Defendant cites three cases in support of his contention that the State failed to prove "numchucks" are a deadly weapon sufficient to support an aggravated battery conviction. Each of these cases, however, is readily distinguishable from the facts in this matter. In People v. Tate (1979), 68 Ill. App.3d 881, 386 N.E.2d 584, the offense in question was mere possession, not use, of "numchucks." As such, the court stated that "numchucks," utilized in the legitimate sport of karate, are not "bludgeons" within the meaning of the unlawful-use-of-weapons statute. Therefore, their possession was not prohibited under section 24-1(a)(1) of the Criminal Code of 1961 (Ill. Rev. Stat. 1977, ch. 38, par. 24-1(a)(1)). Again, the Tate court did not deal with the use of karate sticks in a battery offense. Similarly, reliance by defendant on State v. Muliufi (1982), 64 Haw. Hawaii, 643 P.2d 546, and People v. Malik (1976), 70 Mich. App. 133, 245 N.W.2d 434, is misplaced. Both courts essentially held that karate sticks were not per se dangerous or deadly weapons for purposes of possession of unlawful weapons statutes.

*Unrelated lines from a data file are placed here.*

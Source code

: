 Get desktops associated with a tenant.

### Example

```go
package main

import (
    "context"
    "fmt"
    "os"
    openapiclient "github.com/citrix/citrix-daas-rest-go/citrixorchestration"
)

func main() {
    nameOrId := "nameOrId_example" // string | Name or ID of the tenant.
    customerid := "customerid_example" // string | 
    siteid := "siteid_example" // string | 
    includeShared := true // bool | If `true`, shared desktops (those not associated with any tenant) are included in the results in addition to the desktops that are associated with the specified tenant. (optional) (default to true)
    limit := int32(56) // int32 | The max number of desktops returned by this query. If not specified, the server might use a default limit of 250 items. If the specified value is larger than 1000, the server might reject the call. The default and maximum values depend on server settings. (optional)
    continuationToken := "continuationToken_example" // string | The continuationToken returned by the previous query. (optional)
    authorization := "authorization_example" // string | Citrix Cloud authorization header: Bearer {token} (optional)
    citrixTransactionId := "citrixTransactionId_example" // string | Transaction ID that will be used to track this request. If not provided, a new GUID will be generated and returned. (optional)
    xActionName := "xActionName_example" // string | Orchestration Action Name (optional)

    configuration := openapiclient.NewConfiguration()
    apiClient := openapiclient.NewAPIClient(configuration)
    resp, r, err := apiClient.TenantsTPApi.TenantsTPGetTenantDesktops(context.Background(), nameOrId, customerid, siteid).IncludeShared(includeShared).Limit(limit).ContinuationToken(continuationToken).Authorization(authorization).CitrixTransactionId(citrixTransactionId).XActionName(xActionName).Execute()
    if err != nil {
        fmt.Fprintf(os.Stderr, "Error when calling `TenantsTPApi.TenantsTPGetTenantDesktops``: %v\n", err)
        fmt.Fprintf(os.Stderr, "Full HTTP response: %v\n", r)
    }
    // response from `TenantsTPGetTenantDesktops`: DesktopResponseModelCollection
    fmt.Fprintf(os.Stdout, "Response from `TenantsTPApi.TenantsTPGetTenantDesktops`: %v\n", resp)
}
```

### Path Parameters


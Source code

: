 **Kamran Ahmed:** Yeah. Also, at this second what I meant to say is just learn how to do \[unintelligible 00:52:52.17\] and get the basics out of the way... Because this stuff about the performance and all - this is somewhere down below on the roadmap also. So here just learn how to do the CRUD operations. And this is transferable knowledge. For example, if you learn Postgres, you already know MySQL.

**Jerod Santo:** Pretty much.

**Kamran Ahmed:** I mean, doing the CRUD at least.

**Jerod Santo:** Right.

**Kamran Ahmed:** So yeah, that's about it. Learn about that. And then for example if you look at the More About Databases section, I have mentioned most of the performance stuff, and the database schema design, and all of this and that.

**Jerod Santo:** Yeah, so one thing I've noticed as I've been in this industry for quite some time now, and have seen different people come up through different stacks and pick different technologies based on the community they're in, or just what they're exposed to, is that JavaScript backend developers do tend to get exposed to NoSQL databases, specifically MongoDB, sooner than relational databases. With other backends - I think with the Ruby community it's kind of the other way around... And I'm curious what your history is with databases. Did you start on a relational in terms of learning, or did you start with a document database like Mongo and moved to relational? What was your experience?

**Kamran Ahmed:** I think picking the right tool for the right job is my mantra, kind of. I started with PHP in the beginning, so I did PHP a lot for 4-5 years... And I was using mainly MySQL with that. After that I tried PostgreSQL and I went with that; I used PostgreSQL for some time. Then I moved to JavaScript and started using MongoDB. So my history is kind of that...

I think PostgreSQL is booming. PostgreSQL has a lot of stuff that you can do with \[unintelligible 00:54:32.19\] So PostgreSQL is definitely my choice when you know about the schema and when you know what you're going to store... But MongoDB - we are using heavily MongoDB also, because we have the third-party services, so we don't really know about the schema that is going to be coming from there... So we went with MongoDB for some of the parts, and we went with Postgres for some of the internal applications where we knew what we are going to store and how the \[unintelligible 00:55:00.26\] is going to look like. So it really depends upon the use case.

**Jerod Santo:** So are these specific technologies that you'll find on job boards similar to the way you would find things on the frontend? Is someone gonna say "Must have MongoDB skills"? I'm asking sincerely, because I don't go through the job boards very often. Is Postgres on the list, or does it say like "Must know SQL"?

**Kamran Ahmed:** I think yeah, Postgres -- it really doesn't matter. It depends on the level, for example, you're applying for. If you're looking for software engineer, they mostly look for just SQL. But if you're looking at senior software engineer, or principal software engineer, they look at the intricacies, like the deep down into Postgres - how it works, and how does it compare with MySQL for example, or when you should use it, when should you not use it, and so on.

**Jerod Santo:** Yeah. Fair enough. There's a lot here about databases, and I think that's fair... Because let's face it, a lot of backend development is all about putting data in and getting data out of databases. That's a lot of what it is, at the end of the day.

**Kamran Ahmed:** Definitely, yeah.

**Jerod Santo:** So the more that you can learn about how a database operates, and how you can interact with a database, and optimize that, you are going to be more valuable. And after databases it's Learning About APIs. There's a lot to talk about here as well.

More on point, as noted by the State, is People v. Wethington (1984), 122 Ill. App.3d 54, 460 N.E.2d 856, in which the defendant was charged with aggravated assault by use of a deadly weapon, namely, "numchucks." The defendant in Wethington swung the numchucks and hit a wall close to the victim's head. The Wethington court expressly distinguished Tate, involving mere possession of the numchucks, from use of numchucks in an attack or assault. The Wethington court then concluded that the defendant had used the karate sticks in such a manner as to make them a deadly weapon, and upheld the aggravated assault conviction.
• 1 It is true that "numchucks" or karate sticks, in and of themselves, may not be deadly per se. (City of Pekin v. Shindledecker (1981), 99 Ill. App.3d 571, 426 N.E.2d 13; People v. Tate (1979), 68 Ill. App.3d 881, 386 N.E.2d 584.) However, an instrument not considered per se dangerous or deadly, including a walking cane, could be used in such a manner that it becomes a deadly weapon within the meaning of the Criminal Code of 1961. (People v. Lee (1977), 46 Ill. App.3d 343, 347-48, 360 N.E.2d 1173, 1177.) Our supreme court has recognized that instrumentalities not normally regarded as deadly per se may clearly become so due to the manner in which they are employed. People v. Carter (1951), 410 Ill. 462, 465, 102 N.E.2d 312, 313; People v. Dwyer (1927), 324 Ill. 363, 365, 155 N.E. 316, 317.
Moreover, the supreme court has stated in reference to whether use of a particular object or instrumentality will sufficiently qualify as a dangerous weapon:
"[W]hen the character of the weapon is doubtful or the question depends upon the manner of its use it is a question for the jury to determine from a description of the weapon, from the manner of its use and the circumstances of the case." People v. Dwyer (1927), 324 Ill. 363, 365, 155 N.E. 316, 317.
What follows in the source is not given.